Alguien podría especular acerca de que quince jóvenes en la flor de la vida, pero no dotados aún de la plena madurez, puedan llegar a tomar una decisión que eventualmente no sea la más conveniente; para minimizar este riesgo una reforma introducida en los años 90 hace que en la votación participen también los cinco Consiliarios (el Consejo Directivo de la U), todos ellos personas expertas y formadas que hacen de contrapeso, puesto que la persona escogida por los colegiales debe recibir al menos dos votos de estos Consiliarios. En la misma sesión pública y abierta a toda la comunidad, cada uno de estos dos estamentos vota en urnas cerradas y separadas.

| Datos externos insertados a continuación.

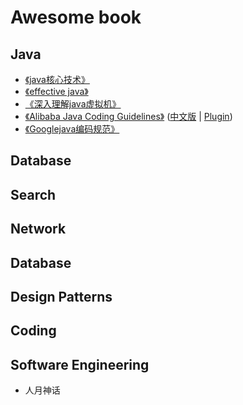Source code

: # Awesome book

## Java
* [《java核心技术》]()
* [《effective java》](https://github.com/clxering/Effective-Java-3rd-edition-Chinese-English-bilingual)
* [《深入理解java虚拟机》]()
* [《Alibaba Java Coding Guidelines》](https://alibaba.github.io/Alibaba-Java-Coding-Guidelines/)    ([中文版](https://github.com/alibaba/p3c/blob/master/Java%E5%BC%80%E5%8F%91%E6%89%8B%E5%86%8C%EF%BC%88%E5%B5%A9%E5%B1%B1%E7%89%88%EF%BC%89.pdf) | [Plugin](https://github.com/alibaba/p3c))
 * [《Googlejava编码规范》](https://google.github.io/styleguide/javaguide.html)
## Database
## Search
## Network
## Database
## Design Patterns
## Coding
## Software Engineering
* 人月神话
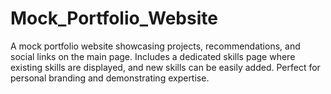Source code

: # Mock_Portfolio_Website
A mock portfolio website showcasing projects, recommendations, and social links on the main page. Includes a dedicated skills page where existing skills are displayed, and new skills can be easily added. Perfect for personal branding and demonstrating expertise.
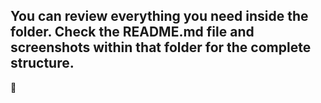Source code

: ## You can review everything you need inside the folder. Check the README.md file and screenshots within that folder for the complete structure.

:art:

Con este procedimiento claro y transparente y con un escrutinio de once votos a favor por parte de los estudiantes colegiales y cuatro por parte de los consiliarios, el doctor Hans Peter Knudsen Quevedo fue reelegido por última vez para un tercer periodo rectoral. Los estatutos vigentes no permiten la consolidación de monarquías como ocurre en otros respetados claustros.